(Beginning of Dataset extract)

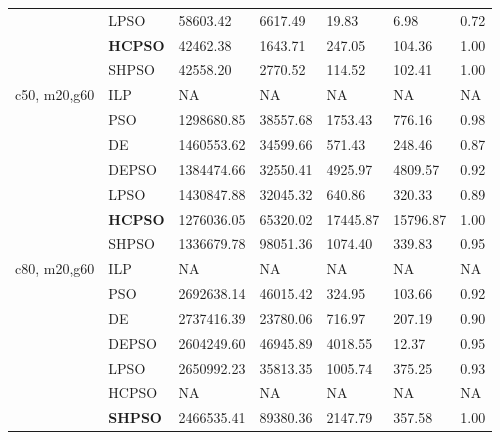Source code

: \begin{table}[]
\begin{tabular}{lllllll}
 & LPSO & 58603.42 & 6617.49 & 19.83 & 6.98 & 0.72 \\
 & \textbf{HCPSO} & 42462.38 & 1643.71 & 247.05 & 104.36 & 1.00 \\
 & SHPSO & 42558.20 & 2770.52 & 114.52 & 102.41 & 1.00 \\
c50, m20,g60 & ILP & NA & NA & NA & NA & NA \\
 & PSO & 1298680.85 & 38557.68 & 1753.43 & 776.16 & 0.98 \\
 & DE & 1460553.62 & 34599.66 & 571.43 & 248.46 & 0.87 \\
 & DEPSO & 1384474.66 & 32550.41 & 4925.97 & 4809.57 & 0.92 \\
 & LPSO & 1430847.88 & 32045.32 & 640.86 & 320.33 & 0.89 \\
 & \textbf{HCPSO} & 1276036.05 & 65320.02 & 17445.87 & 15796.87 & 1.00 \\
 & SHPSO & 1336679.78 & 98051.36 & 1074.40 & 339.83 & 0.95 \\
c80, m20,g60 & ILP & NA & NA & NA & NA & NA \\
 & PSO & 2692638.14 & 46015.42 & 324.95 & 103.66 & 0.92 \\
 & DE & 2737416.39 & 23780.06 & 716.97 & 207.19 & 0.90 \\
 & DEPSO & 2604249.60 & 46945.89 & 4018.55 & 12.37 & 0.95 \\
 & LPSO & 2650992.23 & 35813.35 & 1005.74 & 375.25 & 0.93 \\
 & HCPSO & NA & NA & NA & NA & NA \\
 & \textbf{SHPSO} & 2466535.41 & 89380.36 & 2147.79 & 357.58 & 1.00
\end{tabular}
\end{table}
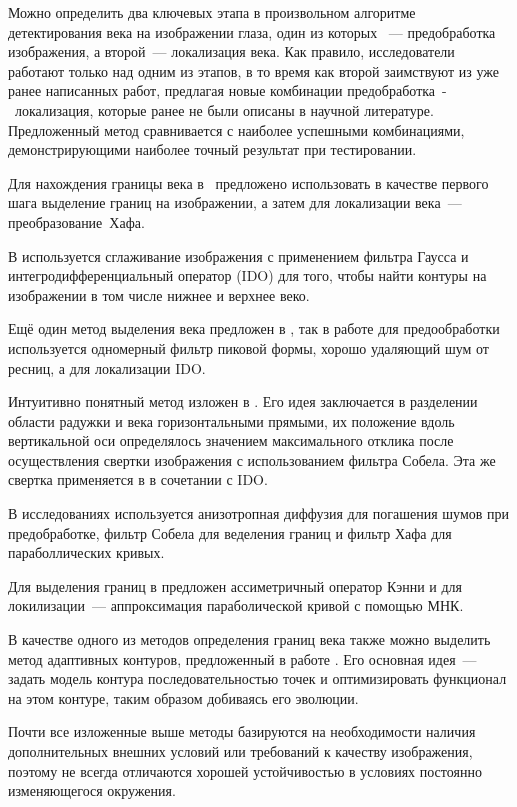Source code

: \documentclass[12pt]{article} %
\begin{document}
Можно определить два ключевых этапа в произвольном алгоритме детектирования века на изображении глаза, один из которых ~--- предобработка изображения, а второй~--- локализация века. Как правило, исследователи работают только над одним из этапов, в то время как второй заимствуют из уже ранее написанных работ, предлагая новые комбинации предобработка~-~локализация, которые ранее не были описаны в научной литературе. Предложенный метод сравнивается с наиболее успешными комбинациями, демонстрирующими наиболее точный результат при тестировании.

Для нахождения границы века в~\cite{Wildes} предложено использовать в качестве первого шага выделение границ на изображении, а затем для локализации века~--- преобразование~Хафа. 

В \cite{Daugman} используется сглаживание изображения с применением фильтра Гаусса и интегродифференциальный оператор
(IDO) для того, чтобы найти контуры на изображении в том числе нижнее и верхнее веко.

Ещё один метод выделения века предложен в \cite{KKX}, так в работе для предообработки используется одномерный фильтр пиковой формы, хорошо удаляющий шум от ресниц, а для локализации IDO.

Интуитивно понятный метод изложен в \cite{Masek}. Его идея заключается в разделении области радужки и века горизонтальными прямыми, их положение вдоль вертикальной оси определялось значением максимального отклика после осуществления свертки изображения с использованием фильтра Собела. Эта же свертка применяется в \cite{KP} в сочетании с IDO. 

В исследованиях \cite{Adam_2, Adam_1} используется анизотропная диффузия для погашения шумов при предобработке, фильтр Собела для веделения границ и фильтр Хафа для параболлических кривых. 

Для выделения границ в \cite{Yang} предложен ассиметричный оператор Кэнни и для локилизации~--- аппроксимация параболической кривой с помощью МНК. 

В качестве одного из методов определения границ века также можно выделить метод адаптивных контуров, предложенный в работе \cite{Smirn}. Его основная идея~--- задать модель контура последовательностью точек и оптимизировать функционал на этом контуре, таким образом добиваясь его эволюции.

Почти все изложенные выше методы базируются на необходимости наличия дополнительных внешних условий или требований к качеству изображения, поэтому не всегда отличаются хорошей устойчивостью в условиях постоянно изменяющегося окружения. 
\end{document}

(End of Dataset extract)
(Beginning of Dataset extract)

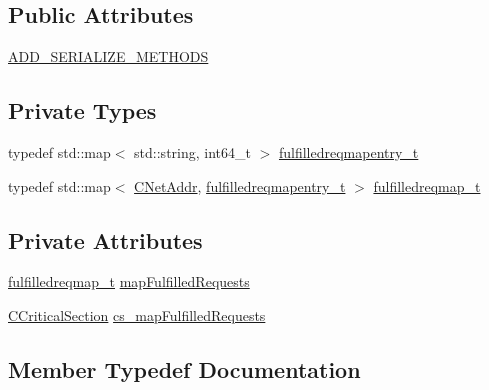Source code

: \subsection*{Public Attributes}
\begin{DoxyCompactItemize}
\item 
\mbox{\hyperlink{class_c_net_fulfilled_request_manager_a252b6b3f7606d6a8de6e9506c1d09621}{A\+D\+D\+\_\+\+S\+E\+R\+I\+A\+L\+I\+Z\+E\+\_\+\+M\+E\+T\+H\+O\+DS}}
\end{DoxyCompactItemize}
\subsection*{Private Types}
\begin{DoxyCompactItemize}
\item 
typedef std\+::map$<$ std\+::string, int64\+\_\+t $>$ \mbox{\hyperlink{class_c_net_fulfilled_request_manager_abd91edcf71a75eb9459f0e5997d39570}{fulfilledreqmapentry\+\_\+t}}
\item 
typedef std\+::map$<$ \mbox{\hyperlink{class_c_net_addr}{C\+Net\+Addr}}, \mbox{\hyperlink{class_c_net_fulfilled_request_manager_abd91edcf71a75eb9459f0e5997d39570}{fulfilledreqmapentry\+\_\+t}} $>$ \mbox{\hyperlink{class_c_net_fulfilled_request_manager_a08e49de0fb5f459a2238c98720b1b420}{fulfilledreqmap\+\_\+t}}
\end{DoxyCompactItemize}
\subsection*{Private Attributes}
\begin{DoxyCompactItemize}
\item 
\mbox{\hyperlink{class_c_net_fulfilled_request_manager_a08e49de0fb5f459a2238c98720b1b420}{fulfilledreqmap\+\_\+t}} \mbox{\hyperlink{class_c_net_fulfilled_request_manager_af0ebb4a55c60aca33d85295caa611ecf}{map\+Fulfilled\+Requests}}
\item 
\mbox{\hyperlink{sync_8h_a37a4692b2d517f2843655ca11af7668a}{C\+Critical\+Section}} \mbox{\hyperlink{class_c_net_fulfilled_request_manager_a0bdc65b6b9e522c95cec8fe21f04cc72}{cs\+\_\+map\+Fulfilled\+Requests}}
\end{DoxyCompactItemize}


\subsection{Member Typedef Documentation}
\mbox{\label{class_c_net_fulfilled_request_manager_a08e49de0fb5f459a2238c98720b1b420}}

(End of Dataset extract)
(Beginning of Dataset extract)

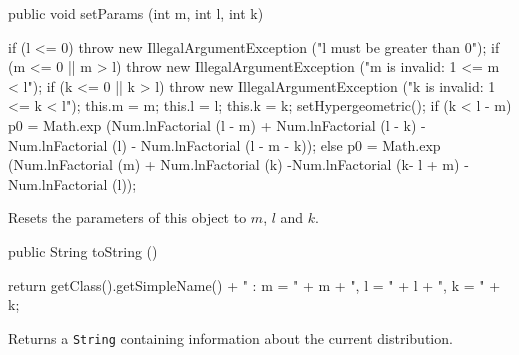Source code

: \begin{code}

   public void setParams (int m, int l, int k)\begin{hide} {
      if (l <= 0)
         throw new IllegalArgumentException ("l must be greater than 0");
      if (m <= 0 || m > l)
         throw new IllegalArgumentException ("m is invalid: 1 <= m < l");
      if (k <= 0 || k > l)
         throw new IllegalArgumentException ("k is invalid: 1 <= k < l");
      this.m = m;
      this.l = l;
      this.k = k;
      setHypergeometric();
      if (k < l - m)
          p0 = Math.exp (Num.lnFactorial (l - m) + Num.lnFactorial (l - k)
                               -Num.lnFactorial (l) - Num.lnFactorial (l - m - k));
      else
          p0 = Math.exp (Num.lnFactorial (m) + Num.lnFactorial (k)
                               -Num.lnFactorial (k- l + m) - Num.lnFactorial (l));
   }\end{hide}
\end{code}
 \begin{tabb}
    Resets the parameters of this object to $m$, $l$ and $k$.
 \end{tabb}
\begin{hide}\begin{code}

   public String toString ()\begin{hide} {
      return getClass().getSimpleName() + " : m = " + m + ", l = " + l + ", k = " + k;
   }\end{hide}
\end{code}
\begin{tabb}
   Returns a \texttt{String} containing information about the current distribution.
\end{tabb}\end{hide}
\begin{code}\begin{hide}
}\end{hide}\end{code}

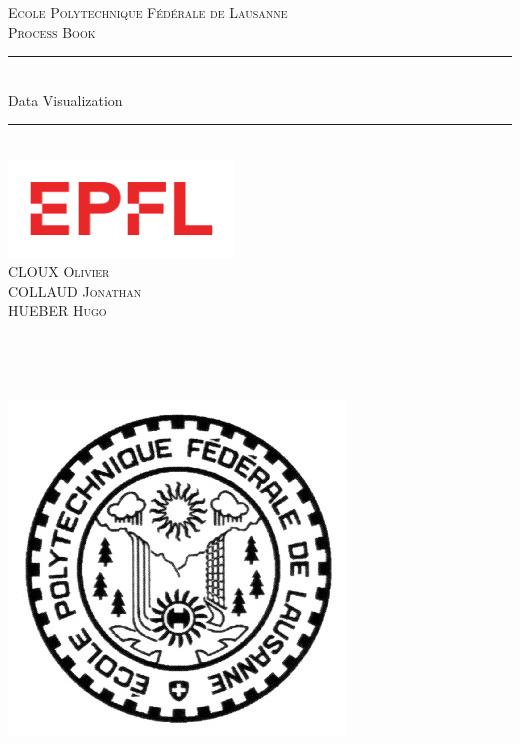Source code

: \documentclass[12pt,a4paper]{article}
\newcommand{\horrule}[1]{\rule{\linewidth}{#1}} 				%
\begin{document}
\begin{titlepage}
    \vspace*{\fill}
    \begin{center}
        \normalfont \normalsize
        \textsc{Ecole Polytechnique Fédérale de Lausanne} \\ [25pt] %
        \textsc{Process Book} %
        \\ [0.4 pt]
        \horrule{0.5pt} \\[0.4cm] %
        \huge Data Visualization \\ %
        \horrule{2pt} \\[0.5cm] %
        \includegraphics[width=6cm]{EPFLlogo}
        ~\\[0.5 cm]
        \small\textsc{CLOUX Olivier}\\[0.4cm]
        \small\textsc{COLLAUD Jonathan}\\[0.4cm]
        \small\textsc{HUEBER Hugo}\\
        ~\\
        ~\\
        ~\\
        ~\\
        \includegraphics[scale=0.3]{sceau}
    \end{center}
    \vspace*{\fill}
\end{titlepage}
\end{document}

(End of Dataset extract)

What this task involves: Scan the data, and report each line that uses the word "throw".

Result:
         throw new IllegalArgumentException ("l must be greater than 0");
         throw new IllegalArgumentException ("m is invalid: 1 <= m < l");
         throw new IllegalArgumentException ("k is invalid: 1 <= k < l");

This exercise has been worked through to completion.